Authenticate with Basic Auth using your Zendesk agent email (append /token suffix) and YOUR_TOKEN as the password, or an OAuth bearer token in the Authorization header.
POST to /api/v2/triggers with a JSON body defining 'title', 'conditions' (all/any arrays of field-operator-value objects), and 'actions' (array of field-value pairs such as setting assignee or sending an email).
Retrieve all triggers with GET /api/v2/triggers; use the 'active' query param to filter only enabled ones.
Update an existing trigger with PUT /api/v2/triggers/{trigger_id}, supplying the full trigger object — partial updates are not supported.
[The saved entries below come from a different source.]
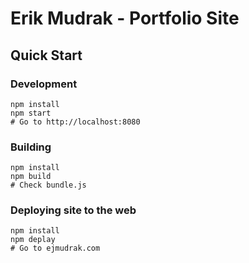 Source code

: # Erik Mudrak - Portfolio Site

## Quick Start

### Development
```ShellSession
npm install
npm start
# Go to http://localhost:8080
```

### Building
```ShellSession
npm install
npm build
# Check bundle.js
```

### Deploying site to the web
```ShellSession
npm install
npm deplay
# Go to ejmudrak.com
```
Reorder triggers by priority using PUT /api/v2/triggers/reorder with an ordered 'trigger_ids' array.
Delete a trigger with DELETE /api/v2/triggers/{trigger_id} and verify removal by confirming a 204 response.
Known gotchas
Trigger conditions reference Zendesk's internal field identifiers (e.g., 'status', 'assignee_id') — use the Zendesk UI field names exactly as documented; misspelled field keys silently fail validation on some plan tiers.
Triggers fire in priority order; if two triggers conflict, the lower-priority one may never execute — always audit ordering after bulk imports.
On some Zendesk plans the number of active triggers is capped; check your plan limits before bulk-creating via API.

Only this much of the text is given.